◆ EXERCISE ◆
Reproduce the records. Keep every word exact and include no images.

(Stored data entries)
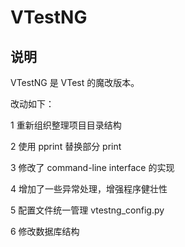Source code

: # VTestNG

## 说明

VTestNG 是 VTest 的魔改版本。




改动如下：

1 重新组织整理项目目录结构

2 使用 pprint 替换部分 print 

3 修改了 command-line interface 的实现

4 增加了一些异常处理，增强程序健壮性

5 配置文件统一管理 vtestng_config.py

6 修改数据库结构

◆ EXPECTED OUTPUT ◆
Source code

: # VTestNG

## 说明

VTestNG 是 VTest 的魔改版本。




改动如下：

1 重新组织整理项目目录结构

2 使用 pprint 替换部分 print 

3 修改了 command-line interface 的实现

4 增加了一些异常处理，增强程序健壮性

5 配置文件统一管理 vtestng_config.py

6 修改数据库结构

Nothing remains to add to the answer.